** Opening MATERIAL FOR THIS EXERCISE block **

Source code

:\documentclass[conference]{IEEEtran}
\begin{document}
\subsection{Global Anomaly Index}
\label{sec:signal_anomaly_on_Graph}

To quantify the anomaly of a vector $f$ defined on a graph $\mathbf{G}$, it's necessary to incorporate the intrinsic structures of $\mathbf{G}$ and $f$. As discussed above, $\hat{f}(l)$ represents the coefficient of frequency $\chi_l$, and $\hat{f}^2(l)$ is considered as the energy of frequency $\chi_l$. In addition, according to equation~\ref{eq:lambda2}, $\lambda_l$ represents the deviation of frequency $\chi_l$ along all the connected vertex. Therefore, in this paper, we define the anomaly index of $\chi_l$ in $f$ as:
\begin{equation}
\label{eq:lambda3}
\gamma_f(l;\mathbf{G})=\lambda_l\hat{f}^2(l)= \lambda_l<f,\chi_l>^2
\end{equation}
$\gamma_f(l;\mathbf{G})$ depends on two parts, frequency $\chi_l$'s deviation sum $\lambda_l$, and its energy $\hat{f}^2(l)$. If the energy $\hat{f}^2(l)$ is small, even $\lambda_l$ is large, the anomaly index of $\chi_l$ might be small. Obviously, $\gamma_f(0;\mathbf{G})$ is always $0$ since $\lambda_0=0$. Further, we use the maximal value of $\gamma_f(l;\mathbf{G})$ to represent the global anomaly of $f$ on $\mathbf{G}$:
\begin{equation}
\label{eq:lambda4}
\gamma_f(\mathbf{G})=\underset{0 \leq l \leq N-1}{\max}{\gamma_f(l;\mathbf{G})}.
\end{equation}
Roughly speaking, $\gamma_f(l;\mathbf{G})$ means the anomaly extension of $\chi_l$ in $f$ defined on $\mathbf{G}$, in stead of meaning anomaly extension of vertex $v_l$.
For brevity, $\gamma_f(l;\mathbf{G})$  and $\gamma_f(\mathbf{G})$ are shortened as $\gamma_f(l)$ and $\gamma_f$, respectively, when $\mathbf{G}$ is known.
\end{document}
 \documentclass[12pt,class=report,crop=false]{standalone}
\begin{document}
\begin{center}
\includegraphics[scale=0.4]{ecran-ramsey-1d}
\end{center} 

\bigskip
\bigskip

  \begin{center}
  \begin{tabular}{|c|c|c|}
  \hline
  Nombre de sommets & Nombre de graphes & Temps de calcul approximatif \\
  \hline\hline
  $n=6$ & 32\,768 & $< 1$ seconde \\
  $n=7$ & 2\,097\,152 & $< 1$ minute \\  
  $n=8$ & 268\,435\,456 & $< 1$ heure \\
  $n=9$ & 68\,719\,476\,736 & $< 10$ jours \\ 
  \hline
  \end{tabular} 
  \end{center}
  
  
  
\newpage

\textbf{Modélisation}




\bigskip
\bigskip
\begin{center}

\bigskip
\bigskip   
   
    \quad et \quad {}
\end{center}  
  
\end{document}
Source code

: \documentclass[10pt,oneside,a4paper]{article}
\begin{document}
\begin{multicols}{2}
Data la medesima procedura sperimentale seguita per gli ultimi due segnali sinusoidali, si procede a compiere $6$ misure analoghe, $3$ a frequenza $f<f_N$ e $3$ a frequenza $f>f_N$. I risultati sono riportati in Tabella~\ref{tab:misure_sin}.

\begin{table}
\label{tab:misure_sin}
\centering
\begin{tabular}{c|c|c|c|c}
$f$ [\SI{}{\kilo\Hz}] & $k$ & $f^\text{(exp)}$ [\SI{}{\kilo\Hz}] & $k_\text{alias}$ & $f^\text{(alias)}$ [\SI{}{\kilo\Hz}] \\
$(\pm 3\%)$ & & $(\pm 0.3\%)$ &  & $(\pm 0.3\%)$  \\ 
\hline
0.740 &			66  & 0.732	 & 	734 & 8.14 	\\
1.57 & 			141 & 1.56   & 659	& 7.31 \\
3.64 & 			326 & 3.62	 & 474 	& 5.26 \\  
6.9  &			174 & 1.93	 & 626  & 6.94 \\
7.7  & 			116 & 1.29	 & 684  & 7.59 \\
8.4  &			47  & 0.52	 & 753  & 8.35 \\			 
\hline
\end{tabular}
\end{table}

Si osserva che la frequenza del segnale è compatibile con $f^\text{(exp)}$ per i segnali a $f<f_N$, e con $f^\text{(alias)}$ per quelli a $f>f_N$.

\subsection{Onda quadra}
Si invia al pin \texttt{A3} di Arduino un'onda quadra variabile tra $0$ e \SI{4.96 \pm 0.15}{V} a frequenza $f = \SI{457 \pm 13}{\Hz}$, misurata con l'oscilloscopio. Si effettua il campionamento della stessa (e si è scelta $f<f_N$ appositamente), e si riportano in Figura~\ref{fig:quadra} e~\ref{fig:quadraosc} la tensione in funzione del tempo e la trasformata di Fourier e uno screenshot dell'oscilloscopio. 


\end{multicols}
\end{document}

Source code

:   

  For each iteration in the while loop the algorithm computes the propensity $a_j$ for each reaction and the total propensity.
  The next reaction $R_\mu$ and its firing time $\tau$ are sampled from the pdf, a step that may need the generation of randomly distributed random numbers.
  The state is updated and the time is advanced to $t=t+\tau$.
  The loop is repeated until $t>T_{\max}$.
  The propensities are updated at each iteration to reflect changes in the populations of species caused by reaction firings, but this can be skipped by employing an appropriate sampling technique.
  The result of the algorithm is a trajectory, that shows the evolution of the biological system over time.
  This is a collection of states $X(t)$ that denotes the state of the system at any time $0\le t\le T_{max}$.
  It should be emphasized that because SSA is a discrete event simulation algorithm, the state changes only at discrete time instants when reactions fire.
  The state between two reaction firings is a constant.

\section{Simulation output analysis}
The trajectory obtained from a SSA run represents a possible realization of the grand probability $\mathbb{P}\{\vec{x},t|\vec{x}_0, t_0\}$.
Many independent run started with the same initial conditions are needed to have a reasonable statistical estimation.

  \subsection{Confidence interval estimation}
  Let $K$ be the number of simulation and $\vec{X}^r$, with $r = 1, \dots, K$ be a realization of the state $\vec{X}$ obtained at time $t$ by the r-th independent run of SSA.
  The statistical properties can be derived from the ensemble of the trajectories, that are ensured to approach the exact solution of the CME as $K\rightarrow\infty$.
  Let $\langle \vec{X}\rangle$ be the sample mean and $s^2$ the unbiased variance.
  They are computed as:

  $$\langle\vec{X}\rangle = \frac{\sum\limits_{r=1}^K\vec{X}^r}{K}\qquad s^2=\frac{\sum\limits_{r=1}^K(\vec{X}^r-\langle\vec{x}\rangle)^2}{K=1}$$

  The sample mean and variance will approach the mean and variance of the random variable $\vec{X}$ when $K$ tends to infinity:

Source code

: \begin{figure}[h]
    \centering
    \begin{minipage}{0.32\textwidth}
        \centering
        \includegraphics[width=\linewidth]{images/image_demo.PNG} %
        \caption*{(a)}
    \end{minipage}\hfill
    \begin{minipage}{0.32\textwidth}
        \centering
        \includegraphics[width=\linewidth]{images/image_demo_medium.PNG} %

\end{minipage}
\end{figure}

** Closing MATERIAL FOR THIS EXERCISE block **

TASK ITEM:
Retype all the data. Nothing may be left out or altered.

SOLUTION TO THIS PROBLEM:
Source code

:\documentclass[conference]{IEEEtran}
\begin{document}
\subsection{Global Anomaly Index}
\label{sec:signal_anomaly_on_Graph}

To quantify the anomaly of a vector $f$ defined on a graph $\mathbf{G}$, it's necessary to incorporate the intrinsic structures of $\mathbf{G}$ and $f$. As discussed above, $\hat{f}(l)$ represents the coefficient of frequency $\chi_l$, and $\hat{f}^2(l)$ is considered as the energy of frequency $\chi_l$. In addition, according to equation~\ref{eq:lambda2}, $\lambda_l$ represents the deviation of frequency $\chi_l$ along all the connected vertex. Therefore, in this paper, we define the anomaly index of $\chi_l$ in $f$ as:
\begin{equation}
\label{eq:lambda3}
\gamma_f(l;\mathbf{G})=\lambda_l\hat{f}^2(l)= \lambda_l<f,\chi_l>^2
\end{equation}
$\gamma_f(l;\mathbf{G})$ depends on two parts, frequency $\chi_l$'s deviation sum $\lambda_l$, and its energy $\hat{f}^2(l)$. If the energy $\hat{f}^2(l)$ is small, even $\lambda_l$ is large, the anomaly index of $\chi_l$ might be small. Obviously, $\gamma_f(0;\mathbf{G})$ is always $0$ since $\lambda_0=0$. Further, we use the maximal value of $\gamma_f(l;\mathbf{G})$ to represent the global anomaly of $f$ on $\mathbf{G}$:
\begin{equation}
\label{eq:lambda4}
\gamma_f(\mathbf{G})=\underset{0 \leq l \leq N-1}{\max}{\gamma_f(l;\mathbf{G})}.
\end{equation}
Roughly speaking, $\gamma_f(l;\mathbf{G})$ means the anomaly extension of $\chi_l$ in $f$ defined on $\mathbf{G}$, in stead of meaning anomaly extension of vertex $v_l$.
For brevity, $\gamma_f(l;\mathbf{G})$  and $\gamma_f(\mathbf{G})$ are shortened as $\gamma_f(l)$ and $\gamma_f$, respectively, when $\mathbf{G}$ is known.
\end{document}
 \documentclass[12pt,class=report,crop=false]{standalone}
\begin{document}
\begin{center}
\includegraphics[scale=0.4]{ecran-ramsey-1d}
\end{center} 

\bigskip
\bigskip

  \begin{center}
  \begin{tabular}{|c|c|c|}
  \hline
  Nombre de sommets & Nombre de graphes & Temps de calcul approximatif \\
  \hline\hline
  $n=6$ & 32\,768 & $< 1$ seconde \\
  $n=7$ & 2\,097\,152 & $< 1$ minute \\  
  $n=8$ & 268\,435\,456 & $< 1$ heure \\
  $n=9$ & 68\,719\,476\,736 & $< 10$ jours \\ 
  \hline
  \end{tabular} 
  \end{center}
  
  
  
\newpage

\textbf{Modélisation}




\bigskip
\bigskip
\begin{center}

\bigskip
\bigskip   
   
    \quad et \quad {}
\end{center}  
  
\end{document}
Source code

: \documentclass[10pt,oneside,a4paper]{article}
\begin{document}
\begin{multicols}{2}
Data la medesima procedura sperimentale seguita per gli ultimi due segnali sinusoidali, si procede a compiere $6$ misure analoghe, $3$ a frequenza $f<f_N$ e $3$ a frequenza $f>f_N$. I risultati sono riportati in Tabella~\ref{tab:misure_sin}.

\begin{table}
\label{tab:misure_sin}
\centering
\begin{tabular}{c|c|c|c|c}
$f$ [\SI{}{\kilo\Hz}] & $k$ & $f^\text{(exp)}$ [\SI{}{\kilo\Hz}] & $k_\text{alias}$ & $f^\text{(alias)}$ [\SI{}{\kilo\Hz}] \\
$(\pm 3\%)$ & & $(\pm 0.3\%)$ &  & $(\pm 0.3\%)$  \\ 
\hline
0.740 &			66  & 0.732	 & 	734 & 8.14 	\\
1.57 & 			141 & 1.56   & 659	& 7.31 \\
3.64 & 			326 & 3.62	 & 474 	& 5.26 \\  
6.9  &			174 & 1.93	 & 626  & 6.94 \\
7.7  & 			116 & 1.29	 & 684  & 7.59 \\
8.4  &			47  & 0.52	 & 753  & 8.35 \\			 
\hline
\end{tabular}
\end{table}

Si osserva che la frequenza del segnale è compatibile con $f^\text{(exp)}$ per i segnali a $f<f_N$, e con $f^\text{(alias)}$ per quelli a $f>f_N$.

\subsection{Onda quadra}
Si invia al pin \texttt{A3} di Arduino un'onda quadra variabile tra $0$ e \SI{4.96 \pm 0.15}{V} a frequenza $f = \SI{457 \pm 13}{\Hz}$, misurata con l'oscilloscopio. Si effettua il campionamento della stessa (e si è scelta $f<f_N$ appositamente), e si riportano in Figura~\ref{fig:quadra} e~\ref{fig:quadraosc} la tensione in funzione del tempo e la trasformata di Fourier e uno screenshot dell'oscilloscopio. 


\end{multicols}
\end{document}

Source code

:   

  For each iteration in the while loop the algorithm computes the propensity $a_j$ for each reaction and the total propensity.
  The next reaction $R_\mu$ and its firing time $\tau$ are sampled from the pdf, a step that may need the generation of randomly distributed random numbers.
  The state is updated and the time is advanced to $t=t+\tau$.
  The loop is repeated until $t>T_{\max}$.
  The propensities are updated at each iteration to reflect changes in the populations of species caused by reaction firings, but this can be skipped by employing an appropriate sampling technique.
  The result of the algorithm is a trajectory, that shows the evolution of the biological system over time.
  This is a collection of states $X(t)$ that denotes the state of the system at any time $0\le t\le T_{max}$.
  It should be emphasized that because SSA is a discrete event simulation algorithm, the state changes only at discrete time instants when reactions fire.
  The state between two reaction firings is a constant.

\section{Simulation output analysis}
The trajectory obtained from a SSA run represents a possible realization of the grand probability $\mathbb{P}\{\vec{x},t|\vec{x}_0, t_0\}$.
Many independent run started with the same initial conditions are needed to have a reasonable statistical estimation.

  \subsection{Confidence interval estimation}
  Let $K$ be the number of simulation and $\vec{X}^r$, with $r = 1, \dots, K$ be a realization of the state $\vec{X}$ obtained at time $t$ by the r-th independent run of SSA.
  The statistical properties can be derived from the ensemble of the trajectories, that are ensured to approach the exact solution of the CME as $K\rightarrow\infty$.
  Let $\langle \vec{X}\rangle$ be the sample mean and $s^2$ the unbiased variance.
  They are computed as:

  $$\langle\vec{X}\rangle = \frac{\sum\limits_{r=1}^K\vec{X}^r}{K}\qquad s^2=\frac{\sum\limits_{r=1}^K(\vec{X}^r-\langle\vec{x}\rangle)^2}{K=1}$$

  The sample mean and variance will approach the mean and variance of the random variable $\vec{X}$ when $K$ tends to infinity:

Source code

: \begin{figure}[h]
    \centering
    \begin{minipage}{0.32\textwidth}
        \centering
        \includegraphics[width=\linewidth]{images/image_demo.PNG} %
        \caption*{(a)}
    \end{minipage}\hfill
    \begin{minipage}{0.32\textwidth}
        \centering
        \includegraphics[width=\linewidth]{images/image_demo_medium.PNG} %

\end{minipage}
\end{figure}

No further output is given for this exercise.